Parkland: A 'Hospital for the Future'
When an ambulance rushed fatally wounded President John F. Kennedy to Parkland Hospital in Dallas in 1963, the facility sported the latest equipment and a skilled team of clinicians.
Even today, the 54-year-old hospital continues to excel in care delivery, but with the passage of time, the physical plant has struggled to keep up with changing technologies, codes and an increasing numbers of patients.
But that’s about to change because Parkland’s $1.27-billion, 17-story, 862-bed replacement hospital is set to break ground this fall and open in 2014. It will be the largest public hospital in the nation built in one phase.
“We are designing a hospital for the future,” says Walter B. Jones Jr., senior vice president of facilities planning and development for Parkland Hospital. “The future is unpredictable, so our goal is to design a hospital that can adjust.”
Voters passed a $747-million bond program in 2008 to make a new hospital a reality. Additional funding comes from prior-year and future operations, as well as a philanthropic campaign. The Dallas County Hospital District issued $680 million in Build America Bonds at favorable rates to support the construction of the new campus.
The campus is divided by a Dallas Area Rapid Transit (or DART) line and station, which are scheduled to go into operation in the year 2010. Campus buildings are planned for construction inside the boundary west of the DART line.
While the cost may seem like a healthy chunk of change, “a lot of program has to fit into that budget, so there will definitely be cost pressures,” says Walt Massey, project team leader for construction manager BARA, a joint venture among Balfour Beatty Construction, Austin Commercial, H.J. Russell & Co. and Azteca Enterprises, all of Dallas.
JE Dunn Construction Co. of Austin will build Parkland’s new central energy plant. Whiting-Turner Contracting Co. and Omniplan, both of Dallas, are working on the design-build parking deck.
The new campus features a 1.7 million sq ft in the acute-care hospital, with a four-level podium for diagnostic and treatment space; two distinct areas for adult care and women’s and infants services; a 380,000-sq-ft outpatient center; 96 private neonatal intensive care beds; 275,000-sq-ft office center; parking for 2,000 vehicles; and a central energy plant.
“The hardest part of the process has been picking and choosing from the wide variety of options,” Jones says. “When you don’t have the restrictions of a facility, you can imagine anything. The limitations are the space you need and dollars you have to spend.”
The master architects, a joint venture between HDR and Corgan Associates, both of Dallas, simultaneously designed the new Parkland and a master plan for the entire campus. The team established design standards for a cohesive campus appearance. The hospital will connect to clinic and office buildings.
“We are creating a healing environment that is going to be flexible,” says Hank Adams, HDR project manager for the Parkland project and a vice president and health-care principal at the firm. “Parkland knows health-care reform will bring changes.”
Jones says Parkland wants the building to enjoy a lifecycle of at least 50 years, while providing a welcoming, patient-centered healing environment that promotes excellence in clinical care, teaching and research.
The campus includes expansion zones set aside for future additions. Exam and patient rooms could serve other uses, and general medical-surgical rooms could be converted to an intensive-care room at minimal cost.

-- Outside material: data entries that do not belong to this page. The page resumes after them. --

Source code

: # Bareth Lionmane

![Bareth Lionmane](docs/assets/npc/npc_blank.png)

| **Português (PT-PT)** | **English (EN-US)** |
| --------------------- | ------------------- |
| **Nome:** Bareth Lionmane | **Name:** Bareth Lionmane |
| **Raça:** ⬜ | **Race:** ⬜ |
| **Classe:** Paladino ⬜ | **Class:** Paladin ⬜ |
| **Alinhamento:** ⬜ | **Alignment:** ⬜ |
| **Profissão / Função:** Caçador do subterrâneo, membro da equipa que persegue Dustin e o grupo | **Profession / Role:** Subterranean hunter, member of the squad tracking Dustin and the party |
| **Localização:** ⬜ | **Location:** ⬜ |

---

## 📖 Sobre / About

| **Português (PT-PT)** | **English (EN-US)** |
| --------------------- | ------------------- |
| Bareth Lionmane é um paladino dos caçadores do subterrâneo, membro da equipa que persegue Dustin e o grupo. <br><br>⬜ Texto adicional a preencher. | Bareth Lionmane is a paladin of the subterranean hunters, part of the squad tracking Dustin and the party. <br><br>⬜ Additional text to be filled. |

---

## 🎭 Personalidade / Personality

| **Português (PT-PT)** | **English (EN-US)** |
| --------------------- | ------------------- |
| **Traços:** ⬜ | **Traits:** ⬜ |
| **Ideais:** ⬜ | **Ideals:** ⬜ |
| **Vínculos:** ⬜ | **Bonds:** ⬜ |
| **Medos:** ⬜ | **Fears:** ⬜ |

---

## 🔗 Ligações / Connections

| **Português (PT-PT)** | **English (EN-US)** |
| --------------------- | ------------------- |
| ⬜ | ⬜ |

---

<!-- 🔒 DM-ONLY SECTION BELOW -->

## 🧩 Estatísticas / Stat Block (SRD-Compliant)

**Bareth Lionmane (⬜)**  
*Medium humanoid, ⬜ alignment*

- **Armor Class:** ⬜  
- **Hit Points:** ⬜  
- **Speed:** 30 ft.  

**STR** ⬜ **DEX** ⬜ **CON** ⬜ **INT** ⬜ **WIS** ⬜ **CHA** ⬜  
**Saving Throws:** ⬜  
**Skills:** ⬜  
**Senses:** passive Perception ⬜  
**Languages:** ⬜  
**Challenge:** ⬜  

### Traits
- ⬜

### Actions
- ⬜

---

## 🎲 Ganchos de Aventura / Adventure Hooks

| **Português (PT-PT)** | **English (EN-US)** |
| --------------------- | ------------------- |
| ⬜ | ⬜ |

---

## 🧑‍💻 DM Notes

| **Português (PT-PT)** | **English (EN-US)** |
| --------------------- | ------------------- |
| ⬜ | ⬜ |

The women-and-infants and acute-care towers are separate and intersect each other, so service components such as dietary and central supply will serve both. Staff members can easily move between them, but the public will perceive them as separate buildings.

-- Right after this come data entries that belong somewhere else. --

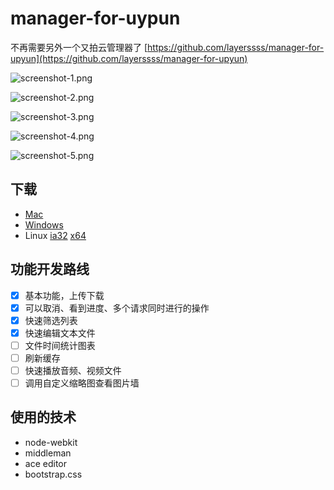manager-for-uypun
=====

不再需要另外一个又拍云管理器了 [https://github.com/layerssss/manager-for-upyun](https://github.com/layerssss/manager-for-upyun)

![screenshot-1.png](http://micyin.b0.upaiyun.com/manager-for-upyun/screenshot-1.png)

![screenshot-2.png](http://micyin.b0.upaiyun.com/manager-for-upyun/screenshot-2.png)

![screenshot-3.png](http://micyin.b0.upaiyun.com/manager-for-upyun/screenshot-3.png)

![screenshot-4.png](http://micyin.b0.upaiyun.com/manager-for-upyun/screenshot-4.png)

![screenshot-5.png](http://micyin.b0.upaiyun.com/manager-for-upyun/screenshot-5.png)

下载
------

* [Mac](http://micyin.b0.upaiyun.com/manager-for-upyun/manager-for-upyun-0.0.2-osx.zip)
* [Windows](http://micyin.b0.upaiyun.com/manager-for-upyun/manager-for-upyun-0.0.2-win32.zip)
* Linux [ia32](http://micyin.b0.upaiyun.com/manager-for-upyun/manager-for-upyun-0.0.2-linux-ia32.zip) [x64](http://micyin.b0.upaiyun.com/manager-for-upyun/manager-for-upyun-0.0.2-linux-x64.zip)

功能开发路线
------

- [x] 基本功能，上传下载
- [x] 可以取消、看到进度、多个请求同时进行的操作
- [x] 快速筛选列表
- [x] 快速编辑文本文件
- [ ] 文件时间统计图表
- [ ] 刷新缓存
- [ ] 快速播放音频、视频文件
- [ ] 调用自定义缩略图查看图片墙

使用的技术
------

* node-webkit
* middleman
* ace editor
* bootstrap.css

The top six floors of the adult tower cantilever 60 ft above the women’s facility. A 30-ft-deep structural member will carry the load, Massey says. The upper patient tower bridges a 120-ft span between the women’s and the trauma tower.
“Parkland was designed around the programmatic elements,” adds Tina Larsen, a vice president at Corgan. Decentralized nursing stations will keep nurses closer to their patients. The hospital also will feature lift equipment to assist with moving larger patients.